Até quando vamos assistir esse ensandecido choque das ganâncias? Até quando o Brasil será refém dessa descompassada e franzina disputa? Até o dia em que a lucidez e a sensatez política forem maiores do que as múltiplas conveniências do utilitarizado universo político. O que estamos observando não é a sonhada luta pelo fortalecimento e consolidação da democracia, nada disso, o que estamos assistindo é uma batalha entre a faminta boca e os esbugalhados olhos, a interminável pugna do Ter e do Ser, onde pouquíssimos têm e quase ninguém é!

No meio dessa transloucada rivalidade, o que mais nos assombrosa é a insensibilidade dessas duas extremadas alas, que não respeitam a dor e o luto daqueles que estão sangrando com a sombra da incerteza e com a irreversível dor da perda. Parece que a petrificada e hedonita confissão do neopragmatismo político apoderou-se do sentimento, preceituando que coisas são muito mais importantes do que pessoas, no qual não importam os princípios e os valores, o que realmente importa é o resultado, muitos deles injustos, penosos e declaradamente desonrosos.

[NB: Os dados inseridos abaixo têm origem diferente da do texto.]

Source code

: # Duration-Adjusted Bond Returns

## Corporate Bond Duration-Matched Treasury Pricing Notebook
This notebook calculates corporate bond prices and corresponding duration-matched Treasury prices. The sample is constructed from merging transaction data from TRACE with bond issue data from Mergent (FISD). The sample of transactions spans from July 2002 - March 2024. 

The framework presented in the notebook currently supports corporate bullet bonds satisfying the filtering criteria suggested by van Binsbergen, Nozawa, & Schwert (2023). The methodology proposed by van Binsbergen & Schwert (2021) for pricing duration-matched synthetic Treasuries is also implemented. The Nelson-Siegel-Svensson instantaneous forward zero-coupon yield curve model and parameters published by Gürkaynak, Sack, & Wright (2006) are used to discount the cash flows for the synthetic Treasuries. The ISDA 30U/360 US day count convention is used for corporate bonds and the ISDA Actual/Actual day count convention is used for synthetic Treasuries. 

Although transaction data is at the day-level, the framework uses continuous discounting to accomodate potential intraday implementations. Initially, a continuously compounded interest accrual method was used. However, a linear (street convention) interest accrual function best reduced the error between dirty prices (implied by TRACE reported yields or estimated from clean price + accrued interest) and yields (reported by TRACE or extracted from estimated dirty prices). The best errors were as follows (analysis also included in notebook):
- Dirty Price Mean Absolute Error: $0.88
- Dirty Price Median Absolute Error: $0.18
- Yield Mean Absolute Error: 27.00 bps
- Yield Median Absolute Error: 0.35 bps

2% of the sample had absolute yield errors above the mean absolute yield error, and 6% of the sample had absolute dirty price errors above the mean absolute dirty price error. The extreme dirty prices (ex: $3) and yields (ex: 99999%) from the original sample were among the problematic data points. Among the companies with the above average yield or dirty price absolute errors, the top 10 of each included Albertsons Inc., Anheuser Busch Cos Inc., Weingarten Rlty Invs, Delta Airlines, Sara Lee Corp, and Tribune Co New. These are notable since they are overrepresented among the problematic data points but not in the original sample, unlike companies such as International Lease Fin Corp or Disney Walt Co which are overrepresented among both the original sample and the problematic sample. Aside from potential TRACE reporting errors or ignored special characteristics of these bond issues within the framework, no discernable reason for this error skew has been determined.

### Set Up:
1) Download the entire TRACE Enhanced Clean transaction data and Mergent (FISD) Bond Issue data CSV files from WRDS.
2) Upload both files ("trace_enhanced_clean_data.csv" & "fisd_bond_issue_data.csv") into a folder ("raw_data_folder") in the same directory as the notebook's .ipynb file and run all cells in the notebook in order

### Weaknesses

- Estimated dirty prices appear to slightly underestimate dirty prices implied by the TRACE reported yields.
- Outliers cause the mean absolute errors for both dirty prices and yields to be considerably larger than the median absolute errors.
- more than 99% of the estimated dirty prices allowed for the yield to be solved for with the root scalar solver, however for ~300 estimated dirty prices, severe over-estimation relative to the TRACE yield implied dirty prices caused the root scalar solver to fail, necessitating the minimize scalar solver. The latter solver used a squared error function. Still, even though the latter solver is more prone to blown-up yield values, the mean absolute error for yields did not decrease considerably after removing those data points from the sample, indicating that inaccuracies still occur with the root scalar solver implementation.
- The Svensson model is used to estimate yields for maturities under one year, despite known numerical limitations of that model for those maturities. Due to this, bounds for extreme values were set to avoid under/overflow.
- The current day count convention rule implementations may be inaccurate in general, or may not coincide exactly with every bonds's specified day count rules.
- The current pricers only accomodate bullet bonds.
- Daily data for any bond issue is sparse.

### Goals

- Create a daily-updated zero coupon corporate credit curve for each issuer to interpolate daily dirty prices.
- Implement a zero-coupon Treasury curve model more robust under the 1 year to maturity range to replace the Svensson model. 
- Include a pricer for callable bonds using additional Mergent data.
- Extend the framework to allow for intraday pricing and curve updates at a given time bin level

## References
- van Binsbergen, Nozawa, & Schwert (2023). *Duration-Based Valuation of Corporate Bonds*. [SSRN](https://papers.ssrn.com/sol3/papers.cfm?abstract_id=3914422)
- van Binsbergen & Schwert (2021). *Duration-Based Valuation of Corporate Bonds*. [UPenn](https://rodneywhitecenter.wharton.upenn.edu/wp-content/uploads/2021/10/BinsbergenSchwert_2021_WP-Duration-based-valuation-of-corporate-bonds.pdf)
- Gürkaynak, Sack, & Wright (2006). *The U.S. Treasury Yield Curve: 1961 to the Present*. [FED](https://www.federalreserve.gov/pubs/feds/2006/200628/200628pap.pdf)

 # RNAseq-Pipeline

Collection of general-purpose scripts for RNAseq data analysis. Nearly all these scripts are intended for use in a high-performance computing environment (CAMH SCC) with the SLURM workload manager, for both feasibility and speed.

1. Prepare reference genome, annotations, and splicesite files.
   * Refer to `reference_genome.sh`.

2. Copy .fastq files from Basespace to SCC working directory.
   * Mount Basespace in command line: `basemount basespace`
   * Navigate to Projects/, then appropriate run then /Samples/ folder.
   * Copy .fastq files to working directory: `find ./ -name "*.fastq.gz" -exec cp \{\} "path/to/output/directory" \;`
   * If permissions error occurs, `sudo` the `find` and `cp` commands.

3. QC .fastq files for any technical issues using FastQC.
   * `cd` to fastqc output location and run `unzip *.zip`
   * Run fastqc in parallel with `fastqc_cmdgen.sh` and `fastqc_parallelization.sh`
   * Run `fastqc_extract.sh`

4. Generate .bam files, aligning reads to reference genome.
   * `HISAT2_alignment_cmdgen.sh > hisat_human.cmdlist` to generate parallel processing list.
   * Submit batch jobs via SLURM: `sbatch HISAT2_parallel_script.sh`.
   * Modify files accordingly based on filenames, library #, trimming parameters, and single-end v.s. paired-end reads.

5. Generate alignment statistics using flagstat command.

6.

Enfim, não é o momento para injustificadas tensões e bazarosos oportunismos, é hora de reflexão, do reencaminhamento da solidariedade e da necessária reespiritualização política. É hora de combater o egoísmo, a mesquinhez e todo tipo de filosofia contrária ao escasso equilíbrio. É hora de calar o Bolsonaro e o Lula que existe em nós, caso contrário, vamos engrossar o indecoroso coral dos desalmados, da ignorância e da morte!

Mais brasilianidade, menos bolsonarismo e menos lulopetismo.